A literary evening held as part of the Rivière New Year celebrations has been described as a distinctive moment in Mahe’s cultural history, as writers gathered not for public performance but for sustained dialogue, reflection, and shared creative experience.
Jointly organised by the Puducherry Department of Art and Culture, the Mahe Administration, and the Mahe Municipality, the event was hosted at the Mahe Government House with the support of the Arabiyude Amma novel reading collective, and it marked a deliberate departure from conventional literary programmes shaped by formal speeches and large audiences.
Leading figures of Malayalam literature, including M. Mukundan, Zakaria, Benyamin, Shihabuddin Poythumkadavu, S. Harish, Sheila Tomy, Lijesh Kumar, K. V. Sajay, V. K. Suresh, Jinsha Ganga, Taha Madaiy, and Biju Puthuppanam, took part in the gathering, while journalists Sreekanth Kottakkal, T. Ajeesh, and Shibu Muhammad were also present, adding to the intellectual breadth of the evening.

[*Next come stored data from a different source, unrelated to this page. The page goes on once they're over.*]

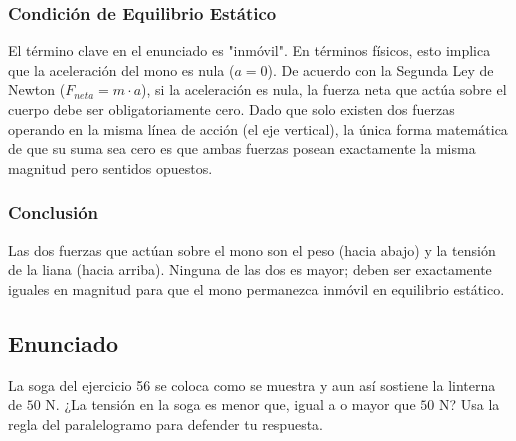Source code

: \documentclass[12pt,letterpaper]{article}
\begin{document}
\subsubsection*{Condición de Equilibrio Estático}
El término clave en el enunciado es "inmóvil". En términos físicos, esto implica que la aceleración del mono es nula ($a = 0$). De acuerdo con la Segunda Ley de Newton ($F_{neta} = m \cdot a$), si la aceleración es nula, la fuerza neta que actúa sobre el cuerpo debe ser obligatoriamente cero. Dado que solo existen dos fuerzas operando en la misma línea de acción (el eje vertical), la única forma matemática de que su suma sea cero es que ambas fuerzas posean exactamente la misma magnitud pero sentidos opuestos.

\subsubsection*{Conclusión}
Las dos fuerzas que actúan sobre el mono son el peso (hacia abajo) y la tensión de la liana (hacia arriba). Ninguna de las dos es mayor; deben ser exactamente iguales en magnitud para que el mono permanezca inmóvil en equilibrio estático.

\newpage
\subsection*{Enunciado}
La soga del ejercicio 56 se coloca como se muestra y aun así sostiene la linterna de $50\text{ N}$. ¿La tensión en la soga es menor que, igual a o mayor que $50\text{ N}$? Usa la regla del paralelogramo para defender tu respuesta.

\begin{center}
\end{center}
\end{document}
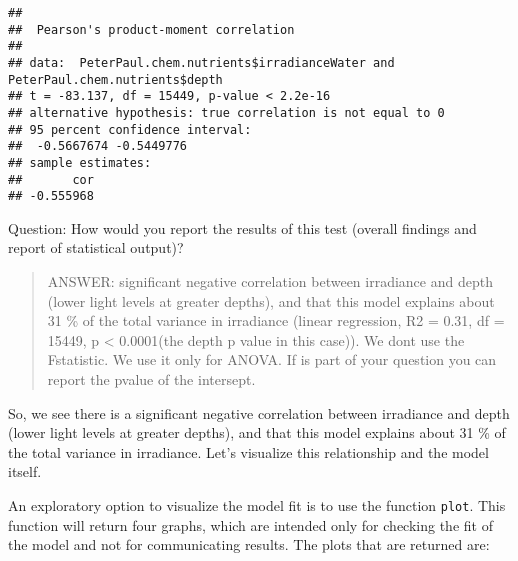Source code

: \documentclass[]{article}
\newenvironment{Shaded}{\begin{snugshade}}{\end{snugshade}}
\newcommand{\KeywordTok}[1]{\textcolor[rgb]{0.13,0.29,0.53}{\textbf{#1}}}
\newcommand{\CommentTok}[1]{\textcolor[rgb]{0.56,0.35,0.01}{\textit{#1}}}
\newcommand{\OperatorTok}[1]{\textcolor[rgb]{0.81,0.36,0.00}{\textbf{#1}}}
\newcommand{\NormalTok}[1]{#1}
\begin{document}
\begin{Shaded}
\end{Shaded}

\begin{verbatim}
## 
##  Pearson's product-moment correlation
## 
## data:  PeterPaul.chem.nutrients$irradianceWater and PeterPaul.chem.nutrients$depth
## t = -83.137, df = 15449, p-value < 2.2e-16
## alternative hypothesis: true correlation is not equal to 0
## 95 percent confidence interval:
##  -0.5667674 -0.5449776
## sample estimates:
##       cor 
## -0.555968
\end{verbatim}

Question: How would you report the results of this test (overall
findings and report of statistical output)?

\begin{quote}
ANSWER: significant negative correlation between irradiance and depth
(lower light levels at greater depths), and that this model explains
about 31 \% of the total variance in irradiance (linear regression, R2 =
0.31, df = 15449, p \textless{} 0.0001(the depth p value in this case)).
We dont use the Fstatistic. We use it only for ANOVA. If is part of your
question you can report the pvalue of the intersept.
\end{quote}

So, we see there is a significant negative correlation between
irradiance and depth (lower light levels at greater depths), and that
this model explains about 31 \% of the total variance in irradiance.
Let's visualize this relationship and the model itself.

An exploratory option to visualize the model fit is to use the function
\texttt{plot}. This function will return four graphs, which are intended
only for checking the fit of the model and not for communicating
results. The plots that are returned are:
\end{document}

Mahe MLA Ramesh Parambath and Administrator D. Mohankumar jointly honoured the writers by presenting mementoes, and the programme was coordinated by Mansoor Palloor, author of the novel Arabiyude Amma, with organisational leadership provided by Administration Superintendent A. Praveen, along with Soman Pantakkal and Shinoj Sain.
The programme began with a welcome meeting at the Central Hall of the Mahe Government House, where the MLA and the Administrator received the writers, and it later moved to the courtyard of Muppan Saipp’s mansion, a space immortalised in M. Mukundan’s On the Banks of the Mayyazhi River, which, lit by silver lamps, offered an atmosphere that many participants described as rare and evocative.
As dusk settled over Mayyazhi, the gathering continued at the hilltop of Muppan Saipp’s residence, where writer Zakaria read aloud his celebrated short story Atmakatha, an act that lent emotional depth and intensity to the evening, while Benyamin, S. Harish, and Sheila Tomy followed by sharing reflections on their literary journeys and creative processes.
Held without spectators and insulated from the pressures of performance, the literary evening remained focused on exchange and mutual listening, and participants later noted that the absence of crowds allowed for an intimacy rarely possible in public literary events.